++++ Provided data

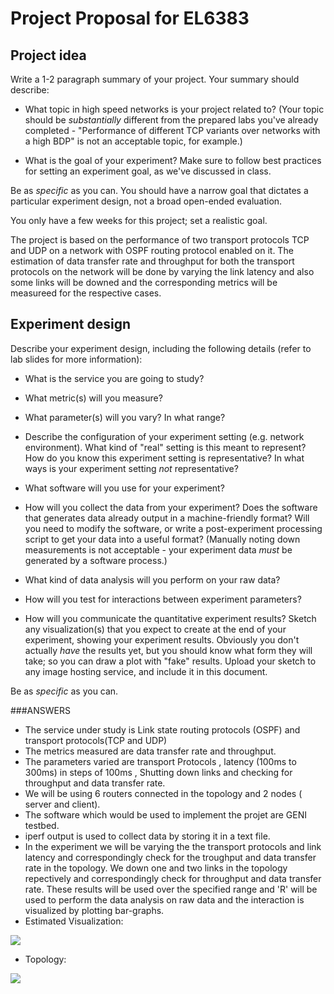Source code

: Project Proposal for EL6383
===========================


## Project idea

Write a 1-2 paragraph summary of your project. Your summary should describe:

* What topic in high speed networks is your project related to? (Your topic should be *substantially* different from the prepared labs you've already completed - "Performance of different TCP variants over networks with a high BDP" is not an acceptable topic, for example.)

* What is the goal of your experiment? Make sure to follow best practices
for setting an experiment goal, as we've discussed in class.

Be as *specific* as you can. You should have a narrow goal that dictates
a particular experiment design, not a broad open-ended evaluation.

You only have a few weeks for this project; set a realistic goal.

The project is based on the performance of two transport protocols TCP and UDP on a network with OSPF routing protocol enabled on it. The estimation of data transfer rate and throughput for both the transport protocols on the network will be done by varying the link latency and also some links will be downed and the corresponding metrics will be measureed for the respective cases.


## Experiment design

Describe your experiment design, including the following details (refer to lab slides for more information):

* What is the service you are going to study?

* What metric(s) will you measure?

* What parameter(s) will you vary? In what range?

* Describe the configuration of your experiment setting (e.g. network environment).
What kind of "real" setting is this meant to represent? How do you know this experiment setting is representative? In what ways is your experiment setting *not* representative?

* What software will you use for your experiment?

* How will you collect the data from your experiment? Does the software that generates data already output in a machine-friendly format? Will you need to modify the software, or write a post-experiment processing script to get your data into a useful format? (Manually noting down measurements is not acceptable - your experiment data *must* be generated by a software process.)

* What kind of data analysis will you perform on your raw data?

* How will you test for interactions between experiment parameters?

* How will you communicate the quantitative experiment results? Sketch any visualization(s) that you expect to create at the end of your experiment, showing your experiment results. Obviously you don't actually *have* the results yet, but you should know what form they will take; so you can draw a plot with "fake" results. Upload your sketch to any image hosting service, and include it in this document.

Be as *specific* as you can.

###ANSWERS

 * The service under study is Link state routing protocols (OSPF) and transport protocols(TCP and UDP)
 * The metrics measured are data transfer rate and throughput. 
 * The parameters varied are transport Protocols , latency (100ms to 300ms) in steps of 100ms , Shutting down links and checking for throughput and data transfer rate. 
 * We will be using 6 routers connected in the topology and 2 nodes ( server and client).
 * The software which would be used to implement the projet are GENI testbed. 
 * iperf output is used to collect data by storing it in a text file. 
 * In the experiment we will be varying the the transport protocols and link latency and correspondingly check for the troughput and data transfer rate in the topology. We  down one and two links in the topology repectively and correspondingly check for throughput and data transfer rate. These results will be used over the specified range and 'R' will be used to perform the data analysis on raw data and the interaction is visualized by plotting bar-graphs. 
 * Estimated Visualization:
 
![](http://s27.postimg.org/v085m1vwz/expected_visualization.png)

 * Topology: 

![](http://s21.postimg.org/6gxu9y3nb/Topology.jpg)


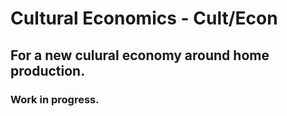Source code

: # Cultural Economics - Cult/Econ
## For a new culural economy around home production.

### Work in progress.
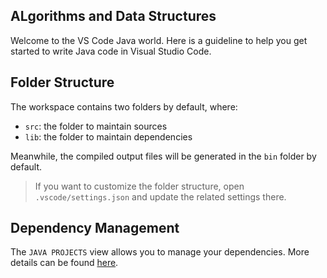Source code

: ## ALgorithms and Data Structures

Welcome to the VS Code Java world. Here is a guideline to help you get started to write Java code in Visual Studio Code.

## Folder Structure

The workspace contains two folders by default, where:

- `src`: the folder to maintain sources
- `lib`: the folder to maintain dependencies

Meanwhile, the compiled output files will be generated in the `bin` folder by default.

> If you want to customize the folder structure, open `.vscode/settings.json` and update the related settings there.
    
## Dependency Management

The `JAVA PROJECTS` view allows you to manage your dependencies. More details can be found [here](https://github.com/microsoft/vscode-java-dependency#manage-dependencies).
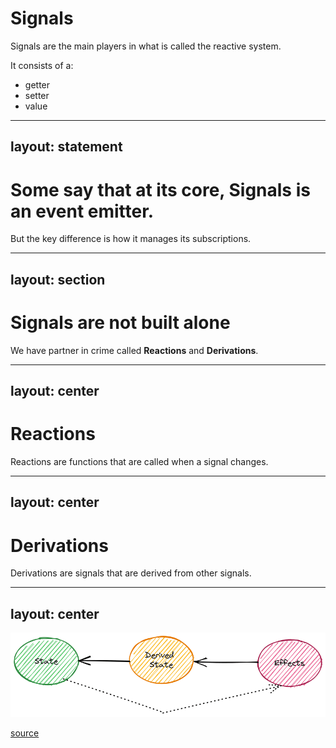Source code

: # Signals
Signals are the main players in what is called the reactive system.

It consists of a:
- getter
- setter
- value

---
layout: statement
---

# Some say that at its core, Signals is an event emitter.
But the key difference is how it manages its subscriptions.

---
layout: section
---

# Signals are not built alone
We have partner in crime called **Reactions** and **Derivations**.

---
layout: center
---

# Reactions
Reactions are functions that are called when a signal changes.

---
layout: center
---

# Derivations
Derivations are signals that are derived from other signals.

---
layout: center
---

![signals eco](/signals-eco.png)

[source](https://dev.to/this-is-learning/the-evolution-of-signals-in-javascript-8ob)
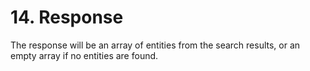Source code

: # 14. Response

The response will be an array of entities from the search results, or an empty array if no entities are found.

++++++++

§ Aim of the task
Examine the records and report how many lines contain the string "details". Only the number should be given.

§ Response
2